Motivation: Identification of DNA-binding proteins from only sequence information is one of the most challenging problems in the field of genome annotation. DNA-binding proteins play an important role in various biological processes such as DNA replication, repair, transcription and splicing. Existing experimental techniques for identifying DNA-binding proteins are time-consuming and expensive. Thus, prediction of DNA-binding proteins from sequences alone using computational methods can be useful to quickly annotate and guide the experimental process. Most of the methods developed for predicting DNA-binding proteins use the information from the evolutionary profile, called the position-specific scoring matrix (PSSM) profile, alone and the accuracies of such methods have been limited. Here, we propose a method, called StackDPPred, which utilizes features extracted from PSSM and residue specific contact-energy to help train a stacking based machine learning method for the effective prediction of DNA-binding proteins.

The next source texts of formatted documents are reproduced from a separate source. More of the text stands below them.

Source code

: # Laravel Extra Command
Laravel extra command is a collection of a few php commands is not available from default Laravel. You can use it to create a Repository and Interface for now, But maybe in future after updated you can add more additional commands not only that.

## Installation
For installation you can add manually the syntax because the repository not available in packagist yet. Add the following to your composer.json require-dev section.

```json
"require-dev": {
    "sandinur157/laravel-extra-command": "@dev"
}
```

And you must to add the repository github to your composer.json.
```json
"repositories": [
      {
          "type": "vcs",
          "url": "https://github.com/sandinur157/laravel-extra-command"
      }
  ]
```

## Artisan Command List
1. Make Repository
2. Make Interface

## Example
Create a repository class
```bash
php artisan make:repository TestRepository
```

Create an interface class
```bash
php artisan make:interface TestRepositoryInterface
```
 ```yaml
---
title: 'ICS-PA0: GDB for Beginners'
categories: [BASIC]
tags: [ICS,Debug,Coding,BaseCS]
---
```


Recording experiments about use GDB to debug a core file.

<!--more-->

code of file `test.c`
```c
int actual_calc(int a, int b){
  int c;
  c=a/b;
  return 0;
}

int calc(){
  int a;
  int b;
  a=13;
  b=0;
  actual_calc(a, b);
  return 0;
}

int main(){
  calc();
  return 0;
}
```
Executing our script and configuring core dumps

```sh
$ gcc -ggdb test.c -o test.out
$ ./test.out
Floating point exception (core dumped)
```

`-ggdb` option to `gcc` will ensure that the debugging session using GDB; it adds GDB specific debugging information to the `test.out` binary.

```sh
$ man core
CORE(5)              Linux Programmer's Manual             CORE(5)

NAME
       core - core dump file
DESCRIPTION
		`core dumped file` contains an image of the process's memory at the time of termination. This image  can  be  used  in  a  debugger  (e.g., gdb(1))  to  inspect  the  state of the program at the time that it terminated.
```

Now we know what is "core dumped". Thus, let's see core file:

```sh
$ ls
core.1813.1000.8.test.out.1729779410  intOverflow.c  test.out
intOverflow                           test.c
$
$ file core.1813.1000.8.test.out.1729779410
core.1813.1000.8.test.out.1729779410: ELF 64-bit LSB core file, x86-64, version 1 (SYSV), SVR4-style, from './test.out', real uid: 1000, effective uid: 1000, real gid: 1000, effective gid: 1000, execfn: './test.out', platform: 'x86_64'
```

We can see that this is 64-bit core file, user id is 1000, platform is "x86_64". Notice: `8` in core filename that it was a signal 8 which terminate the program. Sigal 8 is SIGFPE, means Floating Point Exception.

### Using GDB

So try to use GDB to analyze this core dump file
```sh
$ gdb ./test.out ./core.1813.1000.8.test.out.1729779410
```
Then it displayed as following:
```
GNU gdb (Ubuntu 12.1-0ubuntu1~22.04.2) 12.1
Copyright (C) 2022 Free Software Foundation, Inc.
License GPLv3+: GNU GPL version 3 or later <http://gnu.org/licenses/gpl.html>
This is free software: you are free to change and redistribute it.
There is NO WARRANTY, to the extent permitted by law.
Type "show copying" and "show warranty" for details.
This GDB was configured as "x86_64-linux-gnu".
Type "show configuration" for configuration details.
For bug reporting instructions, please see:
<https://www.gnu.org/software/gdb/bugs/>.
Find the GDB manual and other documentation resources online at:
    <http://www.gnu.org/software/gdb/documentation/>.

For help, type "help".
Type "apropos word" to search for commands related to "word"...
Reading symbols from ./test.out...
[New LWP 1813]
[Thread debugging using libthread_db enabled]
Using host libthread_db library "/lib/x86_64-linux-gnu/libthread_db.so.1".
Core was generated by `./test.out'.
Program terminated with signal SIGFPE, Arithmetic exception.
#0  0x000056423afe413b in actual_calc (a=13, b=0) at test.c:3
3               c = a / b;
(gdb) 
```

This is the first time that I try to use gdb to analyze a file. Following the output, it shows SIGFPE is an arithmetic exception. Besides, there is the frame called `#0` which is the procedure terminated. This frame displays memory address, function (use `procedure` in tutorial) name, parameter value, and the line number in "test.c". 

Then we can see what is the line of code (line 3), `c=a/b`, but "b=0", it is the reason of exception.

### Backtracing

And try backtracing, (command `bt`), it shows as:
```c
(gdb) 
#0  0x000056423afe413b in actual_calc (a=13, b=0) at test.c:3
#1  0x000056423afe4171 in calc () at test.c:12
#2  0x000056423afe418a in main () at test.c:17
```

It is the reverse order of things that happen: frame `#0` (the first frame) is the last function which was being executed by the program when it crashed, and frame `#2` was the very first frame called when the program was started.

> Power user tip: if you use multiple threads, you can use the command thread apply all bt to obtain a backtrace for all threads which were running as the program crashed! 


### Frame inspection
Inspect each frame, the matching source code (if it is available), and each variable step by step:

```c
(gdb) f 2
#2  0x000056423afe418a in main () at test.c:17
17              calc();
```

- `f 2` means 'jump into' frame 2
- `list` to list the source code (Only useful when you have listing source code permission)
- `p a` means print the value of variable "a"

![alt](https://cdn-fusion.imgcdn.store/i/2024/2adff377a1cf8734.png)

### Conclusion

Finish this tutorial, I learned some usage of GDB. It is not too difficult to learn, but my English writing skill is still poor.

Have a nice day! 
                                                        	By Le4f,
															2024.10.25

Results: Based on benchmark sequences of 1063 (518 DNA-binding and 545 non DNA-binding) proteins and using jackknife validation, StackDPPred achieved an ACC of 89.96%, MCC of 0.799 and AUC of 94.50%. This outcome outperforms several state-of-the-art approaches. Furthermore, when tested on recently designed two independent test datasets, StackDPPred outperforms existing approaches consistently. The proposed StackDPPred can be used for effective prediction of DNA-binding proteins from sequence alone.
Availability and implementation: Online server is at http://bmll.cs.uno.edu/add and code-data is at http://cs.uno.edu/∼tamjid/Software/StackDPPred/code_data.zip.
Supplementary information: Supplementary data are available at Bioinformatics online.